Penyebutan PSK (pekerja seks komersial) di judul hanya ‘bumbu’ agar bombastis karena selama ini PSK jadi objek yang selalu disalahkan terkait dengan HIV/AIDS.

Padahal, ada fakta yang luput dari perhatian wartawan dan sebagian orang di masyarakat yaitu:

(a). Yang menularkan HIV/AIDS ke PSK adalah laki-laki dewasa bisa penduduk Situbondo atau dari luar Situbondo. Dalam kehidupan sehari-hari laki-laki pengidap HIV/AIDS yang menularkan HIV/AIDS ke PSK bisa sebagai lajang, duda atau suami. Itu artinya ada risiko penularan ke pacar, selingkuhan atau istri atau PSK lain.
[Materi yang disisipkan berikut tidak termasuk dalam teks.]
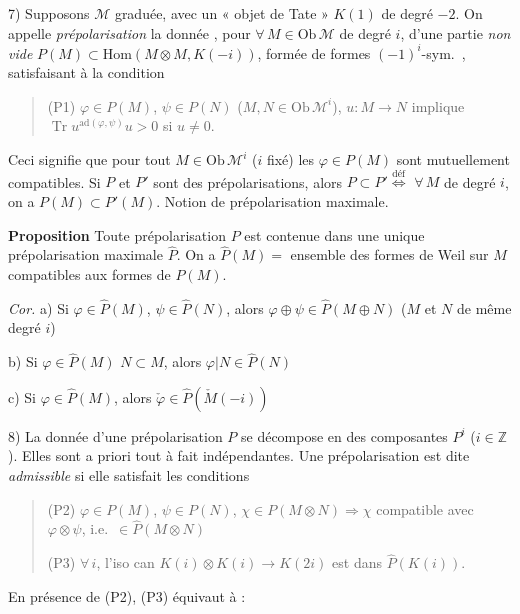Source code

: \documentclass[11pt,a4paper]{article}
\begin{document}
7)  Supposons $\mathcal{M}$ graduée, avec un « objet de
Tate » $K(1)$ de degré $-2$. On appelle \emph{prépolarisation}  la donnée \struck{\ill{}}, pour $\forall\, M \in \mathrm{Ob}\,
\mathcal{M}$ de degré $i$, d'une partie \emph{non vide} \struck{\ill{}}
$P(M) \subset \mathrm{Hom}(M \otimes M, K(-i))$, formée de formes
$(-1)^{i}$-sym.\ , satisfaisant à la condition
\begin{quote}
(P1) $\varphi \in P(M)$, $\psi \in P(N)$ ($M, N \in \mathrm{Ob}\,
\mathcal{M}^{i}$), $u \colon M \to N$ implique
$\operatorname{Tr} u^{\mathrm{ad}(\varphi,\psi)} u > 0$ si $u \neq 0$.
\end{quote}
Ceci signifie que pour tout $M \in \mathrm{Ob}\,\mathcal{M}^{i}$ ($i$ fixé)
les $\varphi \in P(M)$ sont mutuellement compatibles.
Si $P$ et $P'$ sont des prépolarisations, alors
$P \subset P' \overset{\text{déf}}{\Longleftrightarrow}$ $\forall\, M$ de
degré $i$, on a $P(M) \subset P'(M)$. Notion de prépolarisation maximale.

\textbf{Proposition} Toute prépolarisation $P$ est contenue dans une unique
prépolarisation maximale $\widehat{P}$. On a $\widehat{P}(M) =$ ensemble des
formes de Weil sur $M$ compatibles aux formes de $P(M)$.

\emph{Cor.} a) Si $\varphi \in \widehat{P}(M)$, $\psi \in \widehat{P}(N)$,
alors $\varphi \oplus \psi \in \widehat{P}(M \oplus N)$ ($M$ et $N$ de même
degré $i$)

b) Si $\varphi \in \widehat{P}(M)$ \struck{\ill{}} $N \subset M$, alors
$\varphi|N \in \widehat{P}(N)$

c) Si $\varphi \in \widehat{P}(M)$, alors
$\check{\varphi} \in \widehat{P}(\check{M}(-i))$

8)  La donnée d'une prépolarisation $P$ se décompose en des
composantes $P^{i}$ ($i \in \mathbb{Z}$). Elles sont a priori tout à fait
indépendantes. Une prépolarisation est dite \emph{admissible} si elle
satisfait les conditions
\begin{quote}
(P2) $\varphi \in P(M)$, $\psi \in P(N)$, $\chi \in P(M \otimes N)
\Longrightarrow \chi$ compatible avec $\varphi \otimes \psi$, i.e.\
$\in \widehat{P}(M \otimes N)$

(P3) $\forall\, i$, l'iso can $K(i) \otimes K(i) \to K(2i)$ \struck{\ill{}} est
dans $\widehat{P}(K(i))$.
\end{quote}
En présence de (P2), (P3) équivaut à :
\struck{(P3)$_0$ l'iso can $K(1) \otimes K(1) \to K(2)$ est dans
$\widehat{P}(K(1))$}
\end{document}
(b). Bisa juga PSK yang terdeteksi mengidap HIV/AIDS itu tertular di luar Situbondo.

(c). PSK yang terdeteksi mengidap HIV/AIDS itu menularkan HIV/AIDS kepada laki-laki yang melakukan hubungan seksual tanpa kondom.

Ketika 4 PSK itu terdeteksi mengidap HIV/AIDS minimal mereka sudah tertular HIV/AIDS tiga bulan sebelum tes HIV.

Berbagai studi menjukkan seorang PSK melayani 3 – 5 laki-laki setiap malam. Maka, jumlah laki-laki yang berisiko tertular HIV/AIDS, yaitu: 4 PSK x 3 (bulan) x 25 hari (per bulan) x (3-5) laki-laki = 900 – 1.500 laki-laki.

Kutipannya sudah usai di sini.